(Stored data)
---+---

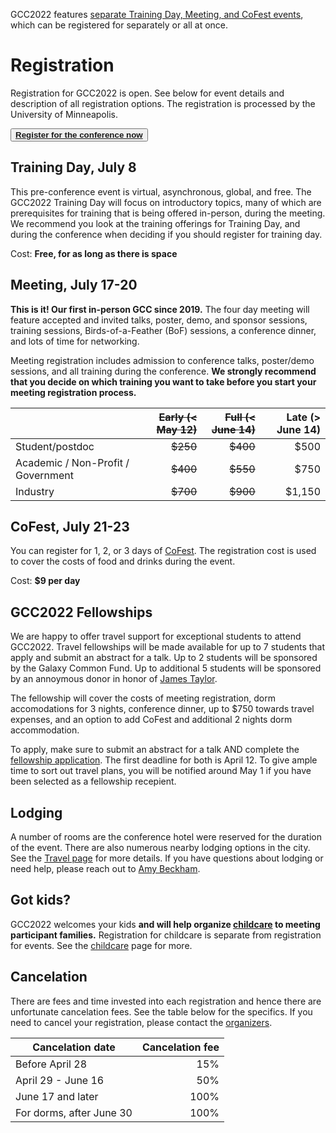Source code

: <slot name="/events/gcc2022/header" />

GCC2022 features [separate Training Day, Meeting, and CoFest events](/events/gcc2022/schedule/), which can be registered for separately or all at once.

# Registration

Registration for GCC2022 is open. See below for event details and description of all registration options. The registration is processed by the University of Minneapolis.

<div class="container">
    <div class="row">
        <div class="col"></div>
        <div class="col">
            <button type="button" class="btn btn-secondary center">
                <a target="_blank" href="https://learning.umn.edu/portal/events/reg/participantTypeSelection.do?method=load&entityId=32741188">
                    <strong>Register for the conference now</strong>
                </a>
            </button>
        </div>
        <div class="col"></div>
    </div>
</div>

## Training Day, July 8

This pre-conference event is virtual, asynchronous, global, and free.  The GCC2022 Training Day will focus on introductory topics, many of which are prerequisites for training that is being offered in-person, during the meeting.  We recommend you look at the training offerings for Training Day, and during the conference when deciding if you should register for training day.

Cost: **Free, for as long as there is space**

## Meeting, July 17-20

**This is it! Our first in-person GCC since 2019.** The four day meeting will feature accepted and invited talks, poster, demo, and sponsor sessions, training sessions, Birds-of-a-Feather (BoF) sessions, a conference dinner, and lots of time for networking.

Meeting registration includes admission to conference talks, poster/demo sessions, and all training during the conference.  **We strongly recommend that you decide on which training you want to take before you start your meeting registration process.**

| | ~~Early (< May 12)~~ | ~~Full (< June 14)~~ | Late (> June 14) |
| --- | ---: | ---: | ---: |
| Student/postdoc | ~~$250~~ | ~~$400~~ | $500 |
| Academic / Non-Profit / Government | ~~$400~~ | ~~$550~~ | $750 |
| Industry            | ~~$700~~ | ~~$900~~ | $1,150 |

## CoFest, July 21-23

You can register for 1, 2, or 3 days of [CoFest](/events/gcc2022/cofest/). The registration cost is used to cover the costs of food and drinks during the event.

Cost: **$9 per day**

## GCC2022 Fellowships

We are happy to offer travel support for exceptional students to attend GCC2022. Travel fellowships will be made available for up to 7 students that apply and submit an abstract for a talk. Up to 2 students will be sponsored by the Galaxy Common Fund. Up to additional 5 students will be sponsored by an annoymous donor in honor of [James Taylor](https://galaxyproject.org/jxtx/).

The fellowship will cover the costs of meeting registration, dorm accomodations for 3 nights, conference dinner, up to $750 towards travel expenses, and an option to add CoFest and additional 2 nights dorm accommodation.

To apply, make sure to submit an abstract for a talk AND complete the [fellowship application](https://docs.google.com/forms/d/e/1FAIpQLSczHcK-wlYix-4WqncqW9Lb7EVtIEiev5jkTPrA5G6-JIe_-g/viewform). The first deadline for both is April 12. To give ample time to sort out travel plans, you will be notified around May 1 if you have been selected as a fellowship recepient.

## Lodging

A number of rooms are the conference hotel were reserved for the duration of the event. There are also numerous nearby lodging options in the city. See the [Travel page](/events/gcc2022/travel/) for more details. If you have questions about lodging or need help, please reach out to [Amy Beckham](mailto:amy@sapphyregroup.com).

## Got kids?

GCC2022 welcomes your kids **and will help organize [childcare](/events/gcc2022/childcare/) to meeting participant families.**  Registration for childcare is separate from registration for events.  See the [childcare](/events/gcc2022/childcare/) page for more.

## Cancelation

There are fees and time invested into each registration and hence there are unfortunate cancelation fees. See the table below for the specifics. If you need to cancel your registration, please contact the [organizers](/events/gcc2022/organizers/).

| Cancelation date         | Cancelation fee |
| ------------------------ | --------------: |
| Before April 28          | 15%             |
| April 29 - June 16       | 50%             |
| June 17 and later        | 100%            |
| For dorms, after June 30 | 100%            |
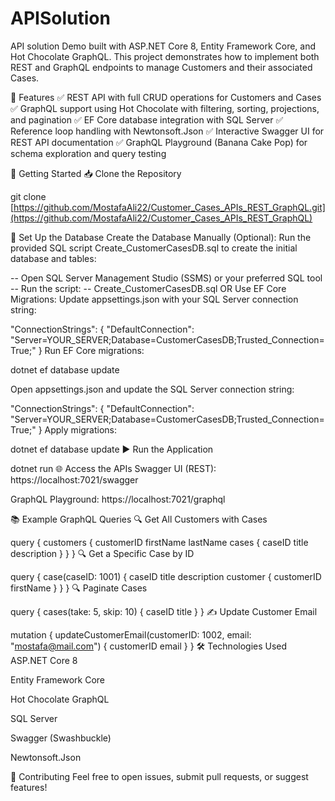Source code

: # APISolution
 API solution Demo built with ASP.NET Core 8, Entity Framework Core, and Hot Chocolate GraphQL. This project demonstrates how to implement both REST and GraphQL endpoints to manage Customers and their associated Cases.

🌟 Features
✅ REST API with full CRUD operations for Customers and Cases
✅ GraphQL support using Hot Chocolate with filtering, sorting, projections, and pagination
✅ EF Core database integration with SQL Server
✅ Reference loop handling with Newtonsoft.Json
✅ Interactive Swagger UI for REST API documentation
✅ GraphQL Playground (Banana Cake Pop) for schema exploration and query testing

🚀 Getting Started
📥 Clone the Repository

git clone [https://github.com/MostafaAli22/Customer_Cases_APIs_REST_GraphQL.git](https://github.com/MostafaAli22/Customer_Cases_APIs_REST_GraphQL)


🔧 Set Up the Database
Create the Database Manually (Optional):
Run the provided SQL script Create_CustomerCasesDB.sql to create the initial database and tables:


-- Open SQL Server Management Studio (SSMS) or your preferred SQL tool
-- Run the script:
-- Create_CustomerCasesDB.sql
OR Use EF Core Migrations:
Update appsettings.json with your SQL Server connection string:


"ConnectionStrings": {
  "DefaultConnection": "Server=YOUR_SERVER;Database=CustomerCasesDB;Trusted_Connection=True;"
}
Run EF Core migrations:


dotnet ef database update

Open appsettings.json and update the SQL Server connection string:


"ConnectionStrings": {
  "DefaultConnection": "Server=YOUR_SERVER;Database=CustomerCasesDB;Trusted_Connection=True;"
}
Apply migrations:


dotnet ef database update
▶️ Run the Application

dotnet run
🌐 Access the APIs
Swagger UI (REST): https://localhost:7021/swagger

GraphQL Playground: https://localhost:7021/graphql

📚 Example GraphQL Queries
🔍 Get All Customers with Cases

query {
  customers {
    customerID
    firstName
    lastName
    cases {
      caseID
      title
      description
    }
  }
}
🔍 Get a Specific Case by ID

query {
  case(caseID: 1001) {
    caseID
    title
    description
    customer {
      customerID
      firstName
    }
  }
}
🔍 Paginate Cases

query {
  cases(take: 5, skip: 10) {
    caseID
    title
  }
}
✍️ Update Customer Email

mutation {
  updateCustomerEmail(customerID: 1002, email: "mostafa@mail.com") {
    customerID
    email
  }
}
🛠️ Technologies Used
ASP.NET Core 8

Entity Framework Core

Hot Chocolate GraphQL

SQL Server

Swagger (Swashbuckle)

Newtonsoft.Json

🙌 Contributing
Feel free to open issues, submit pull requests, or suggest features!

---+---

◆ **EXERCISE PROMPT**: If a line in the records contains the string "class", copy it out.

◆ **SOLVED EXERCISE**:
<div class="container">
    <div class="row">
        <div class="col"></div>
        <div class="col">
            <button type="button" class="btn btn-secondary center">
        <div class="col"></div>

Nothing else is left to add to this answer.